Un drôle de loto, déluge en flagrants débits

par ALPHONSE CUGIER
Publié le 19 mai 2022 à 18:36

François travaille dans une blanchisserie comme chauffeur livreur. Il fait sa tournée dans les rues de Bruxelles et des environs, protégeant les costumes nettoyés de la pluie battante. Solitaire, tiré à quatre épingles, il mène une vie simple : livraisons, bière au bistrot où il a ses habitudes et remplissage, au kiosque à journaux que tient Maryvonne, de la grille de loto avec ses numéros fétiches. Si un jour, la chance tourne, il offrira à Maryvonne, dont il est secrètement amoureux, et à sa fille la possibilité de s’installer au bord de la mer.

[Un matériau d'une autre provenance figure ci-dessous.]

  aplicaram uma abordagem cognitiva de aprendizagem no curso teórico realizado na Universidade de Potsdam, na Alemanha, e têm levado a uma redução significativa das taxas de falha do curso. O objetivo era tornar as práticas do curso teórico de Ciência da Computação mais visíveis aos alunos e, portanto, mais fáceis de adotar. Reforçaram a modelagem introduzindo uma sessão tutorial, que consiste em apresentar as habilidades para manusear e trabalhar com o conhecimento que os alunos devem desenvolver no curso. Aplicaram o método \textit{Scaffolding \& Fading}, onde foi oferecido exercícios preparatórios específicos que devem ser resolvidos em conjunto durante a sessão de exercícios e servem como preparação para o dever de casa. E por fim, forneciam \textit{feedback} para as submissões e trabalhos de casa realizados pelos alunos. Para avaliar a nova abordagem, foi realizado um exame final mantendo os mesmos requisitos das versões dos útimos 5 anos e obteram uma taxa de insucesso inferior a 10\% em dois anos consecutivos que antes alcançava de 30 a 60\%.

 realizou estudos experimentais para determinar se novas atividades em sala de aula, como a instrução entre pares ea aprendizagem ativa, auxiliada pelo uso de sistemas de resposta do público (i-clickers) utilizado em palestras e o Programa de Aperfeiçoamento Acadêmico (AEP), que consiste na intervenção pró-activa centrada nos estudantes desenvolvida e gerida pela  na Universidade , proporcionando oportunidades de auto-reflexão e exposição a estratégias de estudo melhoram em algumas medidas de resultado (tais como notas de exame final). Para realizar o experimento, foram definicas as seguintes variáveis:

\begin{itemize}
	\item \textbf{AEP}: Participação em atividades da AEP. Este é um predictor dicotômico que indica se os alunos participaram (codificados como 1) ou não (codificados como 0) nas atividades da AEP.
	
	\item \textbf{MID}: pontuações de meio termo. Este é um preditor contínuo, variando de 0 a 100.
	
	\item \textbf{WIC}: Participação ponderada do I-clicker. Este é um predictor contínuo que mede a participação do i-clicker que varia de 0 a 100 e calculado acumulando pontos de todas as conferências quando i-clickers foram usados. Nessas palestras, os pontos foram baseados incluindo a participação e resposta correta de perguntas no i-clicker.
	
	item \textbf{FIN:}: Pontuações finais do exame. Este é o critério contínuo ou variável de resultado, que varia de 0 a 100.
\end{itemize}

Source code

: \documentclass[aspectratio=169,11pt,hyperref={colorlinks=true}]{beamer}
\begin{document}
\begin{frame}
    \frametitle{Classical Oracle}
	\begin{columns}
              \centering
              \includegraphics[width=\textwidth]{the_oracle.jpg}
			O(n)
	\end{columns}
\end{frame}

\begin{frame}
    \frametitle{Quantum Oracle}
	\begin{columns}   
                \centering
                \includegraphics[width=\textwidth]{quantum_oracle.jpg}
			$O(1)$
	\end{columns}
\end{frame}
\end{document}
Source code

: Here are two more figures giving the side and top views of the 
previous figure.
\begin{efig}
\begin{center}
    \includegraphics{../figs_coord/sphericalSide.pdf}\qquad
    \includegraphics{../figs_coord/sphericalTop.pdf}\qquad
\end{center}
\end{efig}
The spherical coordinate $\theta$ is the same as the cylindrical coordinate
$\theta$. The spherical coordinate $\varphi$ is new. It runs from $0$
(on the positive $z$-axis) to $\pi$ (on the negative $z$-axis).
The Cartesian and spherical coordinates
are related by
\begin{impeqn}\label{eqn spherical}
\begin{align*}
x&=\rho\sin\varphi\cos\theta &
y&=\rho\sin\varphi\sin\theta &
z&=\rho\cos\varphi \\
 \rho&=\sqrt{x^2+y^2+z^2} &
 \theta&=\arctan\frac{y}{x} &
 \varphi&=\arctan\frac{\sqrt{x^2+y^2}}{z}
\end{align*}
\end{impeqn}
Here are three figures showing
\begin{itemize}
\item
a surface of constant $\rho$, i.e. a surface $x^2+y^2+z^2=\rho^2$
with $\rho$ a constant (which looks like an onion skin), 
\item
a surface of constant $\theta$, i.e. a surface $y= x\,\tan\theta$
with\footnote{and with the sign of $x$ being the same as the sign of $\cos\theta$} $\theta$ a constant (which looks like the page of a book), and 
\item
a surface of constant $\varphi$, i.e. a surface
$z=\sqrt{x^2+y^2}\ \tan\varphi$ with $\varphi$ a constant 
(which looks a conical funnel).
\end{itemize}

Le travail consciencieux d’un employé modèle, le train-train jusqu’au jour où la patronne du pressing lui adjoint son neveu Alain pour qu’il le forme, un écervelé imprudent qui ne mesure pas la portée de ses actes.

Le bon numéro ?

Une livraison semblable aux autres le conduit dans une grande demeure, porte ouverte et silence total. François entre… des cadavres gisent un peu partout et… un sac rempli de billets de banque est là, attirant. Il sort, puis revient et l’emporte pour l’enterrer dans un bois en ne prélevant que quelques billets. La chance trop longtemps attendue s’est enfin offerte, avec en prime des désagréments, cette pluie qui ne cesse de tomber, imprégnant tout. Joris Mertens donne chair et vie à des destins singuliers, anonymes, à ce qui fait le battement d’existences au quotidien : gestes, actes, paroles échangées, relations de voisinage, vie de quartier, rêves, espérances… Ces existences minuscules rendues plus grandes par une « encre sympathique » constituent une certaine réalité sensible de la ville de Bruxelles au cours des années 1970 (d’après les modèles d’automobiles et le tramway), un Bruxelles qui emprunte quelques bâtiments à Liège et Anvers, manière de dire que le singulier touche à l’universel. C’est dans ces visions de la ville, de ses rues grouillantes d’activité, même le soir et sous un temps exécrable, que l’auteur donne la pleine mesure de son talent pictural. Un univers nocturne flamboyant déployé pleine page et sur des doubles pages, scènes de rues « muettes » dont on imagine le brouhaha, panoramas saisissants avec des immeubles en amorce au premier plan, enserrant des vues en plongée oblique ou verticale, dotées d’une profondeur de champ qui attire le regard du lecteur. Immersion dans une brillance généralisée : enseignes lumineuses, vitrines, phares des voitures, jaunes à l’avant, rougeoyants à l’arrière et leurs reflets sur les pavés mouillés, les rails luisants du tramway. Un univers d’ambiance de polar parcouru par François, cet anti-héros.

Éditions Rue de Sèvres, 148 pages, 25 €.